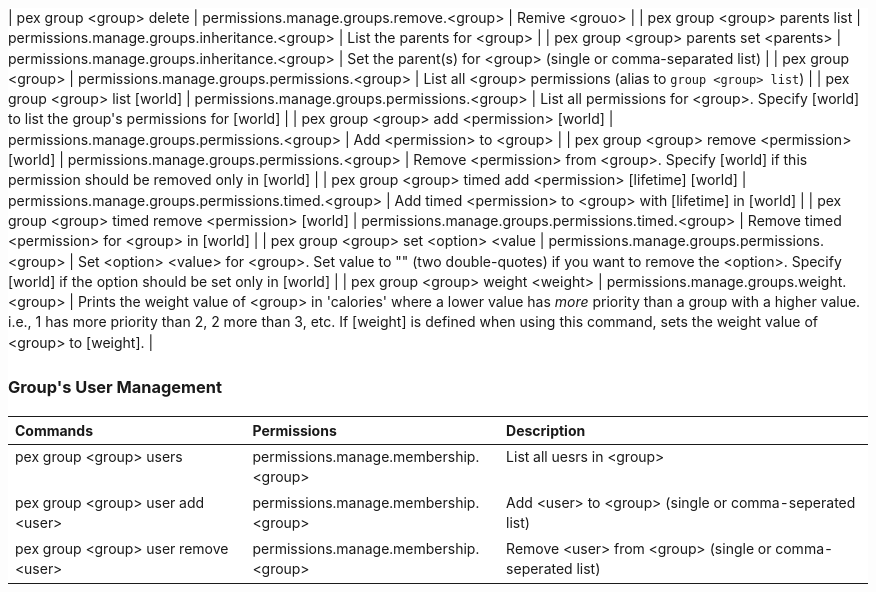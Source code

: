 | pex group &lt;group&gt; delete                                              | permissions.manage.groups.remove.&lt;group&gt;            | Remive &lt;grouo&gt;                                                                                                                                                                                                                                                                           |
| pex group &lt;group&gt; parents list                                        | permissions.manage.groups.inheritance.&lt;group&gt;       | List the parents for &lt;group&gt;                                                                                                                                                                                                                                                             |
| pex group &lt;group&gt; parents set &lt;parents&gt;                         | permissions.manage.groups.inheritance.&lt;group&gt;       | Set the parent\(s\) for &lt;group&gt; \(single or comma-separated list\)                                                                                                                                                                                                                       |
| pex group &lt;group&gt;                                                     | permissions.manage.groups.permissions.&lt;group&gt;       | List all &lt;group&gt; permissions \(alias to `group <group> list`\)                                                                                                                                                                                                                           |
| pex group &lt;group&gt; list \[world\]                                      | permissions.manage.groups.permissions.&lt;group&gt;       | List all permissions for &lt;group&gt;. Specify \[world\] to list the group's permissions for \[world\]                                                                                                                                                                                        |
| pex group &lt;group&gt; add &lt;permission&gt; \[world\]                    | permissions.manage.groups.permissions.&lt;group&gt;       | Add &lt;permission&gt; to &lt;group&gt;                                                                                                                                                                                                                                                        |
| pex group &lt;group&gt; remove &lt;permission&gt; \[world\]                 | permissions.manage.groups.permissions.&lt;group&gt;       | Remove &lt;permission&gt; from &lt;group&gt;. Specify \[world\] if this permission should be removed only in \[world\]                                                                                                                                                                         |
| pex group &lt;group&gt; timed add &lt;permission&gt; \[lifetime\] \[world\] | permissions.manage.groups.permissions.timed.&lt;group&gt; | Add timed &lt;permission&gt; to &lt;group&gt; with \[lifetime\] in \[world\]                                                                                                                                                                                                                   |
| pex group &lt;group&gt; timed remove &lt;permission&gt; \[world\]           | permissions.manage.groups.permissions.timed.&lt;group&gt; | Remove timed &lt;permission&gt; for &lt;group&gt; in \[world\]                                                                                                                                                                                                                                 |
| pex group &lt;group&gt; set &lt;option&gt; &lt;value                        | permissions.manage.groups.permissions.&lt;group&gt;       | Set &lt;option&gt; &lt;value&gt; for &lt;group&gt;. Set value to "" \(two double-quotes\) if you want to remove the &lt;option&gt;. Specify \[world\] if the option should be set only in \[world\]                                                                                            |
| pex group &lt;group&gt; weight &lt;weight&gt;                               | permissions.manage.groups.weight.&lt;group&gt;            | Prints the weight value of &lt;group&gt; in 'calories' where a lower value has _more_ priority than a group with a higher value. i.e., 1 has more priority than 2, 2 more than 3, etc. If \[weight\] is defined when using this command, sets the weight value of &lt;group&gt; to \[weight\]. |

### Group's User Management

| Commands                                         | Permissions                                 | Description                                                                                                                    |
| :----------------------------------------------- | :------------------------------------------ | :----------------------------------------------------------------------------------------------------------------------------- |
| pex group &lt;group&gt; users                    | permissions.manage.membership.&lt;group&gt; | List all uesrs in &lt;group&gt;                                                                                                |
| pex group &lt;group&gt; user add &lt;user&gt;    | permissions.manage.membership.&lt;group&gt; | Add &lt;user&gt; to &lt;group&gt; \(single or comma-seperated list\)                                                           |
| pex group &lt;group&gt; user remove &lt;user&gt; | permissions.manage.membership.&lt;group&gt; | Remove &lt;user&gt; from &lt;group&gt; \(single or comma-seperated list\)                                                      |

**Directions for this task**
Note every line in the material with "seperated" and copy it.

**Output of the task**
| pex group &lt;group&gt; user add &lt;user&gt;    | permissions.manage.membership.&lt;group&gt; | Add &lt;user&gt; to &lt;group&gt; \(single or comma-seperated list\)                                                           |
| pex group &lt;group&gt; user remove &lt;user&gt; | permissions.manage.membership.&lt;group&gt; | Remove &lt;user&gt; from &lt;group&gt; \(single or comma-seperated list\)                                                      |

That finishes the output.